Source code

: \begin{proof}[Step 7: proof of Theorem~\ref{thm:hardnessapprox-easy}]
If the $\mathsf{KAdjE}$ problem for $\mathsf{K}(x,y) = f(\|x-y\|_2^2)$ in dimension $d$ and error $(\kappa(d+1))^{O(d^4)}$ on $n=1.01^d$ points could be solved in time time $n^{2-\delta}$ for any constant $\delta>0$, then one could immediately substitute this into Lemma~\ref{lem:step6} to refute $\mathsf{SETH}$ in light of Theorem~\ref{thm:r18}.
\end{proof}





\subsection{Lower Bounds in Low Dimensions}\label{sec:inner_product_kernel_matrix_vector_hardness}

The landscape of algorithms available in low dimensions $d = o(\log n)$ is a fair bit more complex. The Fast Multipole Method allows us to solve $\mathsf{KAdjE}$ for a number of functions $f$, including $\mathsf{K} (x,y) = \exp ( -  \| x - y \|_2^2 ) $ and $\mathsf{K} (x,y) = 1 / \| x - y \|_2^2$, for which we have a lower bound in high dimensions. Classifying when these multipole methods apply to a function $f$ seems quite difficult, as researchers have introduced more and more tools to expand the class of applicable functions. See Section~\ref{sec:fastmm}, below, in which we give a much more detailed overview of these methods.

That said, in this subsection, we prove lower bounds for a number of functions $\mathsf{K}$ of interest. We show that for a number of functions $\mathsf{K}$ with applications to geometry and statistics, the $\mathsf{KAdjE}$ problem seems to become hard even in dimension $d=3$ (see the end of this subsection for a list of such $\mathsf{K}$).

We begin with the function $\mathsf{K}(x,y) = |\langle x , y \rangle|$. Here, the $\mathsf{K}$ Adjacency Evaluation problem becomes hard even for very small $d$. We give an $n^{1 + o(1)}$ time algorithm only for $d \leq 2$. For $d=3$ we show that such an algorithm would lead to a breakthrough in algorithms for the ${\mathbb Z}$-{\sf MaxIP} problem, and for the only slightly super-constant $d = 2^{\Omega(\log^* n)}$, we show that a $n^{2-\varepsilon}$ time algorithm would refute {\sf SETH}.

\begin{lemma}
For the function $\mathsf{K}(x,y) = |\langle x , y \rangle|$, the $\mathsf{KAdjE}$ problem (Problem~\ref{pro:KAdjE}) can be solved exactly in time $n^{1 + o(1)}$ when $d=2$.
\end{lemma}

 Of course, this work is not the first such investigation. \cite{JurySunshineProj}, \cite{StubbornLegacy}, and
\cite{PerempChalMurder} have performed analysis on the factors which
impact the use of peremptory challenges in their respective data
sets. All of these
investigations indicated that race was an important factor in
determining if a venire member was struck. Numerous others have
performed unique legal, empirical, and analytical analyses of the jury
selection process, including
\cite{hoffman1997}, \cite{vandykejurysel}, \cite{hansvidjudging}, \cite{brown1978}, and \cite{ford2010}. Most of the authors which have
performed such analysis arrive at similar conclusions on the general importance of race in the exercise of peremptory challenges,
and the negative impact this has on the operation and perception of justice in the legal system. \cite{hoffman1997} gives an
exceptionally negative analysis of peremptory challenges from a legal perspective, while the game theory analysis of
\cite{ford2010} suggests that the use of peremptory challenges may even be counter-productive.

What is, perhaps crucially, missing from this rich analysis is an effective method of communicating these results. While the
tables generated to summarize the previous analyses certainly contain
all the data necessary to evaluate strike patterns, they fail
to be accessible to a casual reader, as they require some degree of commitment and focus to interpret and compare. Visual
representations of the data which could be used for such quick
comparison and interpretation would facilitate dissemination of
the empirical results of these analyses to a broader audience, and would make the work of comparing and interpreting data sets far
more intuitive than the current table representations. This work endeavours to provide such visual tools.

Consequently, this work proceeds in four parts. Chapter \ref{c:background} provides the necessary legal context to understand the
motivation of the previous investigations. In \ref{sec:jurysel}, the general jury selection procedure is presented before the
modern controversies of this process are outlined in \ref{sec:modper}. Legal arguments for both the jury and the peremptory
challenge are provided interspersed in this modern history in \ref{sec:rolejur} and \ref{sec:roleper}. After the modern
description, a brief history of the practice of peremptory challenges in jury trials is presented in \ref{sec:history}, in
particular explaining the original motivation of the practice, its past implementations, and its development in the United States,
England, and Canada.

■ TASK:
Please copy only the lines between the first line of the entries and the line with "7: proof of", keeping those two end lines as well, exactly as written.

■ SOLUTION FOR THIS PROBLEM:
Source code

: \begin{proof}[Step 7: proof of Theorem~\ref{thm:hardnessapprox-easy}]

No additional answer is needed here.